Friday 12 October 2012

Najera to San Domingo

All of us are literally painfully aware that we have been lugging around warm clothes and waterproofs that have been surplus to requirements. But last night it poured down. This morning,too, pilgrims lingered over breakfast as rain clattered in the streets. We all knew that we would be thrown out at 8am come what may. It did give me some time to sort through my bag and abandon a few unnecessary items (three, free with the Guardian, Spanish phrase books, and some clothing).

By 7:45 the rain is very light and we get going. The first 500m are torture but soon enough one gets into a rhythm and the ibuprofen kicks in and so progress on the camino is made.
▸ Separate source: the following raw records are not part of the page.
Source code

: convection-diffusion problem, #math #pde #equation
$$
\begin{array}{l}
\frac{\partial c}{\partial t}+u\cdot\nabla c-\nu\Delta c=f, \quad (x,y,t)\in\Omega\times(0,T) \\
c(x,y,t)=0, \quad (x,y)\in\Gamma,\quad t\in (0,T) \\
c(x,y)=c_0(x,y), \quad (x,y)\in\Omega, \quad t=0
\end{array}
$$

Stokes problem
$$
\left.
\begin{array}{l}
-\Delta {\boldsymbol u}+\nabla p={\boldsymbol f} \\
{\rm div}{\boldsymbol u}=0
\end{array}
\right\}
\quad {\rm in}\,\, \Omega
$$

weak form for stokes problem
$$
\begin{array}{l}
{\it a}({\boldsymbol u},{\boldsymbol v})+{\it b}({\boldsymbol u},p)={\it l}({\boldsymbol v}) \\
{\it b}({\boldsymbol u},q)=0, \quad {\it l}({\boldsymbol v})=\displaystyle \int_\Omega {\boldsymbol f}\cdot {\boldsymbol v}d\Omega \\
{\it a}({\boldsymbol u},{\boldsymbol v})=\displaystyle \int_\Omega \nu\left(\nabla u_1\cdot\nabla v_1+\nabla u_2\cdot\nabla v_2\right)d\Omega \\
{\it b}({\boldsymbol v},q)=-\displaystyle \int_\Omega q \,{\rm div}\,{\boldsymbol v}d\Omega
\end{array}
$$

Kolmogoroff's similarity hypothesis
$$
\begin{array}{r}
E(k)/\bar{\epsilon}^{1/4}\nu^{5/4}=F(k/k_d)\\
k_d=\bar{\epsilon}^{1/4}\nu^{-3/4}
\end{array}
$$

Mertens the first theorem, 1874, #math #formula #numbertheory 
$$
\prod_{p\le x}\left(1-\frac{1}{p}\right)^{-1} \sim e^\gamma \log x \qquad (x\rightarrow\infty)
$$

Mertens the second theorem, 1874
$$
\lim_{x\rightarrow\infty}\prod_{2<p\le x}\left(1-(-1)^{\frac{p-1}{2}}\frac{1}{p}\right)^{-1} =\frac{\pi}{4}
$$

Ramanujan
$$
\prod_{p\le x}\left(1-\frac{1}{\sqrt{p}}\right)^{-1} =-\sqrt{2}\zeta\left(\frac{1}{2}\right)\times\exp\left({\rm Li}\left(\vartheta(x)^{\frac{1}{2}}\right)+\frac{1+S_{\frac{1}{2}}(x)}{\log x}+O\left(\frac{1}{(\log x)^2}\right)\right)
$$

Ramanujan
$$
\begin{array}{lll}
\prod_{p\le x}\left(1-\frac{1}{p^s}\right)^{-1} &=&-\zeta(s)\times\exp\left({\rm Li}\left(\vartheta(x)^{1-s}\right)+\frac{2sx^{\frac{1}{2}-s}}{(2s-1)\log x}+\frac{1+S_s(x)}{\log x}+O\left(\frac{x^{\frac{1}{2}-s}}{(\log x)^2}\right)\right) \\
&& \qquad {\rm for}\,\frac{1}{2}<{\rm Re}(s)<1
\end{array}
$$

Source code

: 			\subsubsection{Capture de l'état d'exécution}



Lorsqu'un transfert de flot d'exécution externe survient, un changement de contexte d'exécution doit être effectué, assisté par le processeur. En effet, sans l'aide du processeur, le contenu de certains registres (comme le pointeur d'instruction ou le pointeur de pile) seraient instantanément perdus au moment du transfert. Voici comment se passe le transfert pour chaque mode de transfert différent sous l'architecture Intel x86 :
We stop in a village after 6km for coffee and a croissant, which some former chaplaincy residents could accurately have described as "as big as your face".
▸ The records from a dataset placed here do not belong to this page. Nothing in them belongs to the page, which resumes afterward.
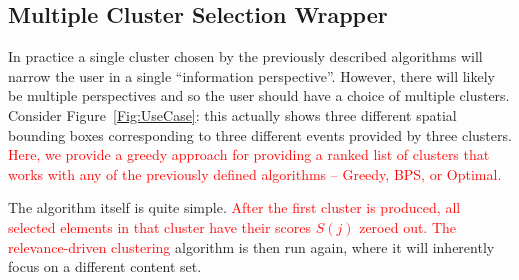 \subsection{Multiple Cluster Selection Wrapper}

In practice a single cluster chosen by the previously described algorithms will narrow the user in a single \textquotedblleft information perspective\textquotedblright{}. However, there will likely be multiple perspectives and so the user should have a choice of multiple clusters.  
Consider Figure~\ref{Fig:UseCase}: this actually shows three different spatial bounding boxes corresponding to three different events provided by three clusters.
\textcolor{red}{Here, we provide a greedy approach for providing a ranked list of clusters that works with any of the previously defined algorithms -- Greedy, BPS, or Optimal.}%

The algorithm itself is quite simple.  \textcolor{red}{After the first cluster is produced, all selected elements in that cluster have their scores $S(j)$ zeroed out.  The relevance-driven clustering }algorithm is then run again, where it will inherently focus on a different content set.  










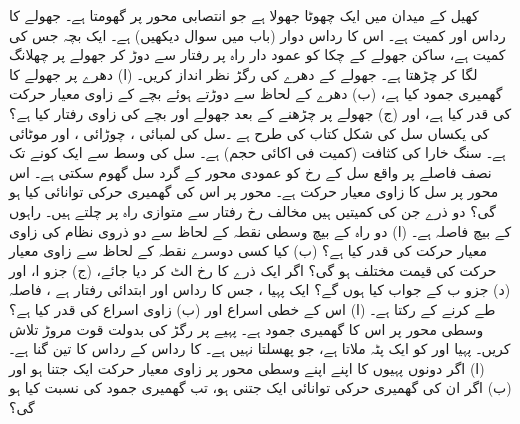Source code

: کھیل کے میدان میں ایک چھوٹا جھولا ہے جو انتصابی محور پر گھومتا ہے۔  جھولے  کا رداس   اور کمیت  ہے۔ اس کا رداس دوار  (باب  میں سوال  دیکھیں)  ہے۔ ایک بچہ جس کی کمیت  ہے، ساکن جھولے کے چکا کو عمود دار راہ پر  رفتار سے دوڑ کر جھولے پر  چھلانگ لگا کر چڑھتا ہے۔ جھولے کے دھرے کی رگڑ نظر انداز کریں۔ (ا)  دھرے  پر جھولے کا گھمیری جمود کیا  ہے، (ب)    دھرے   کے لحاظ سے دوڑتے   ہوئے بچے کے زاوی  معیار حرکت کی قدر کیا ہے، اور (ج)  جھولے پر چڑھنے کے بعد جھولے اور بچے  کی زاوی رفتار کیا ہے؟
  کی یکساں سل کی شکل  کتاب کی  طرح ہے ۔سل کی لمبائی  ، چوڑائی  ، اور موٹائی  ہے۔ سنگ  خارا کی کثافت (کمیت فی اکائی حجم)   ہے۔ سل کی وسط سے ایک کونے تک نصف فاصلے پر واقع  سل کے رخ کو عمودی محور کے گرد سل گھوم سکتی ہے۔ اس محور پر سل کا   زاوی  معیار حرکت  ہے۔ محور پر اس کی گھمیری حرکی توانائی کیا ہو گی؟
دو ذرے جن کی کمیتیں  ہیں مخالف رخ  رفتار سے  متوازی راہ پر چلتے ہیں۔ راہوں کے بیچ فاصلہ  ہے۔ (ا)  دو راہ کے بیچ وسطی نقطہ کے لحاظ سے  دو ذروی نظام کی زاوی معیار حرکت کی قدر  کیا ہے؟ (ب)  کیا کسی دوسرے نقطہ کے لحاظ سے زاوی معیار حرکت  کی قیمت مختلف ہو گی؟ اگر ایک ذرے کا رخ الٹ کر دیا جائے،  (ج) جزو   ا، اور  (د) جزو  ب کے  جواب کیا ہوں گے؟
ایک پہیا ، جس کا رداس  اور ابتدائی رفتار    ہے  ،   فاصلہ طے کرنے کے   رکتا ہے۔ (ا)  اس کے خطی اسراع  اور (ب) زاوی اسراع کی قدر کیا ہے؟ وسطی محور پر اس کا گھمیری جمود  ہے۔ پہیے پر رگڑ کی بدولت قوت مروڑ تلاش کریں۔
پہیا  اور  کو  ایک پٹہ  ملاتا ہے، جو پھسلتا نہیں ہے۔  کا رداس  کے رداس کا تین گنا ہے۔ (ا) اگر دونوں پہیوں   کا اپنے اپنے وسطی محور پر زاوی معیار حرکت ایک جتنا ہو اور (ب) اگر ان کی گھمیری حرکی توانائی  ایک جتنی ہو، تب گھمیری جمود کی نسبت  کیا ہو گی؟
Although it was a misty, almost English start to the day, the sun bursts through, dramatically lighting up a hillside or a patch of country and it is a different kind of beautiful morning. The rain had turned stretches of the path into sticky red mud that sucked at your boots.

We reach San Domingo by about 2pm. This is not Dominic of the Dominicans but a 11th c hermit who built a bridge and created a new way for pilgrims on the camino (previously they had to head through mountains to the north of here). Something I hadn't appreciated until I read Margaret Harvey's book, is how much hermits were medieval bridge and road maintenance men.

The hostel is meant to be one of the best on the camino. Everyone has arrived early and everyone is busy cooking stuff. John cooks a huge pot of rice and vegetables for us with paella mix thrown in.

The imposing cathedral directs visitor to a side entrance where I am sent back to a tourist office to buy a ticket to enter, at the front desk here I am sent to another desk where two tourist information people are directing visitors to hotels. This is a lengthy process. After about 15mins a Spanish lady marches past me and demands something else. At this point I throw my hands in the air but no one pays me any attention. I make one more forlorn attempt at the cathedral entrance, and then give up harbouring a seething resentment against the Spanish people for allowing the inefficiency of the San Domingo Tourist Office. I go back to my bunk and an enormous thunderstorm begins: surely a sign of divine displeasure at the state of the San Domingo Tourist Office.